Stored data
'''
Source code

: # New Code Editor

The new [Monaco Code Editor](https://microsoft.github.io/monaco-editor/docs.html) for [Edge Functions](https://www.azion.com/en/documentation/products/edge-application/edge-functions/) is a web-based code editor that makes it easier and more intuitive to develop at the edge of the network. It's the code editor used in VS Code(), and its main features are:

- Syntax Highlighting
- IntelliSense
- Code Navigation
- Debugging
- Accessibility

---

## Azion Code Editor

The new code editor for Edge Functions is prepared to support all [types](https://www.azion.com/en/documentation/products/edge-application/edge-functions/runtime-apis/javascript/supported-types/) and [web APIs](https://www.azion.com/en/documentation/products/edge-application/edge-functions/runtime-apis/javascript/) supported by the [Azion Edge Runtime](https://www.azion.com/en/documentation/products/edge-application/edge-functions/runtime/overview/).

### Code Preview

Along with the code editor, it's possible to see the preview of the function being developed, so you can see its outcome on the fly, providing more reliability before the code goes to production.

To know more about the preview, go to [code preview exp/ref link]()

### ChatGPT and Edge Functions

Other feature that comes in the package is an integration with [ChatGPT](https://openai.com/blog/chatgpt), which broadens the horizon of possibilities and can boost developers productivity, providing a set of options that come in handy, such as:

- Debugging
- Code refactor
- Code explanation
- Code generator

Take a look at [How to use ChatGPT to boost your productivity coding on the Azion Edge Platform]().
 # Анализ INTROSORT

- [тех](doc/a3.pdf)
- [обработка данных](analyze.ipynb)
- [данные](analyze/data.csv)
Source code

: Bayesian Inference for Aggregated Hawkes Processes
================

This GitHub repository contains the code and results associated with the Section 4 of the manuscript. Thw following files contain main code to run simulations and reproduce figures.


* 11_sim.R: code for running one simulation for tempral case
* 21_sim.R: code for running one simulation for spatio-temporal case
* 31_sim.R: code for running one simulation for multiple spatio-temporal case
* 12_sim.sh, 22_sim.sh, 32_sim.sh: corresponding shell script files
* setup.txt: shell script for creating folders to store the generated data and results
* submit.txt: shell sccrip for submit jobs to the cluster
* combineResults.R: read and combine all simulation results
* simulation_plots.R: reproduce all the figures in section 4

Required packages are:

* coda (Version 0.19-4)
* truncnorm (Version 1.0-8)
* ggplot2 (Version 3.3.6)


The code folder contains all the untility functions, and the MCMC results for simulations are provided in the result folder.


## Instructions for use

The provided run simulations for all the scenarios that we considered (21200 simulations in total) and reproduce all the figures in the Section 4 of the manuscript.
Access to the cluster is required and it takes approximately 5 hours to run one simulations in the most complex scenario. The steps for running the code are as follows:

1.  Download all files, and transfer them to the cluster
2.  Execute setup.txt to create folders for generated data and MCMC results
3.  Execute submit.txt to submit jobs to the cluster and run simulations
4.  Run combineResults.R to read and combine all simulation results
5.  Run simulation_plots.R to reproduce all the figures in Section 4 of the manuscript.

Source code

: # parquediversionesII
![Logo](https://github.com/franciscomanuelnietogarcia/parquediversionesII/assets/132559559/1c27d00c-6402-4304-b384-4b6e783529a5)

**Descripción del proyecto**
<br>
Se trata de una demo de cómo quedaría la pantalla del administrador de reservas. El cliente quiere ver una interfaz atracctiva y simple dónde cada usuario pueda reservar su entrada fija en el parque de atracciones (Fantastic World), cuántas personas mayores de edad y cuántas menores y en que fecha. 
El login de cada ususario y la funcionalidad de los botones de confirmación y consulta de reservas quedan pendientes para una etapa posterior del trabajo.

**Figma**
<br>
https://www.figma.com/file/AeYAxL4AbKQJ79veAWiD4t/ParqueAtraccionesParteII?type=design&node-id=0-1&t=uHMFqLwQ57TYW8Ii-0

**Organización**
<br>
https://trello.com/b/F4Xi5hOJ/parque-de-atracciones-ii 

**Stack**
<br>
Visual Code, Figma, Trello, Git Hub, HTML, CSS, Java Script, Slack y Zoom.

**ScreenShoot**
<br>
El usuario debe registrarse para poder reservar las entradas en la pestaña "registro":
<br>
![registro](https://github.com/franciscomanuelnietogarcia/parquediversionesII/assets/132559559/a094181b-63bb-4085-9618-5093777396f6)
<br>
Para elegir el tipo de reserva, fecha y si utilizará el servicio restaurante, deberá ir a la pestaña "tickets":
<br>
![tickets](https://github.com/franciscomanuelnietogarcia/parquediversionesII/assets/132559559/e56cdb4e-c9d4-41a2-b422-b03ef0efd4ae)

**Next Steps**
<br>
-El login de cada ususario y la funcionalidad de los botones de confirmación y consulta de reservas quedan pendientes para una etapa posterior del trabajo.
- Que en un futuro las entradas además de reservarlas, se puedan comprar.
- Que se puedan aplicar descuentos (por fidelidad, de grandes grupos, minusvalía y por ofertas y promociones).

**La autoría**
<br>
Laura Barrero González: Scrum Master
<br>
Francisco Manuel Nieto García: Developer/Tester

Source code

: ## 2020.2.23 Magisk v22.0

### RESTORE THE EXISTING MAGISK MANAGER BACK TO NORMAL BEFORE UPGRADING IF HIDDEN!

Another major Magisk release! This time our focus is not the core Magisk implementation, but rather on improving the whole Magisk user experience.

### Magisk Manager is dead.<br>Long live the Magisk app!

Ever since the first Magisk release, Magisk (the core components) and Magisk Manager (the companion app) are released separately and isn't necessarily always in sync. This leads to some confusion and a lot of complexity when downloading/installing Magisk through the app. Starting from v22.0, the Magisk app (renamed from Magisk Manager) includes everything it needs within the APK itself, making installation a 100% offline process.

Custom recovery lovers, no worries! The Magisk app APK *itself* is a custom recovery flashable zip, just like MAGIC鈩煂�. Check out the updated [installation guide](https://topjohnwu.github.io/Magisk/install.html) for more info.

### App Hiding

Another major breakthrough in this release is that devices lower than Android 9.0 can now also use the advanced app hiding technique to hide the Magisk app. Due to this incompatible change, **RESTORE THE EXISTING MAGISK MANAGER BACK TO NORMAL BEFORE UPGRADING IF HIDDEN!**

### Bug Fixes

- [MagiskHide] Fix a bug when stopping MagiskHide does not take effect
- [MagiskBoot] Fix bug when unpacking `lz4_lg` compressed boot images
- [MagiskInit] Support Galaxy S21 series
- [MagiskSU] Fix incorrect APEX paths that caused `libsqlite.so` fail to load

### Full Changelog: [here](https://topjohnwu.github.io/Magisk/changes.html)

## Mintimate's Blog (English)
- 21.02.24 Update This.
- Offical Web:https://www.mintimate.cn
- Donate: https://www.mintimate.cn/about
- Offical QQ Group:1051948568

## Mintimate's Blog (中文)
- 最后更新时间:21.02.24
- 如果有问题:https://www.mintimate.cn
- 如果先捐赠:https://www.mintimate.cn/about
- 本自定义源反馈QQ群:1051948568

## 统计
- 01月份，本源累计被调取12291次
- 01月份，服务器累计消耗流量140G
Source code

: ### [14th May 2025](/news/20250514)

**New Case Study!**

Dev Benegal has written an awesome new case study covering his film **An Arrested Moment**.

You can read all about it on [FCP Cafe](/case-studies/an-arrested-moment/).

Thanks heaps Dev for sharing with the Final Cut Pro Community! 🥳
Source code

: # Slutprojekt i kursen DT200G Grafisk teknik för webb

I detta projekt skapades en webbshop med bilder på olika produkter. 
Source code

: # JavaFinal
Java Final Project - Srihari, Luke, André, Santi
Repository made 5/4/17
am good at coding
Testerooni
'''
# Directions for this task
Taking the entries above, restate exactly those lines that fall between the line with "- 01月份，本源累计被调取12291次" and the line with "You can read", keeping both of those lines too.

# Task output
- 01月份，本源累计被调取12291次
- 01月份，服务器累计消耗流量140G
Source code

: ### [14th May 2025](/news/20250514)

**New Case Study!**

Dev Benegal has written an awesome new case study covering his film **An Arrested Moment**.

You can read all about it on [FCP Cafe](/case-studies/an-arrested-moment/).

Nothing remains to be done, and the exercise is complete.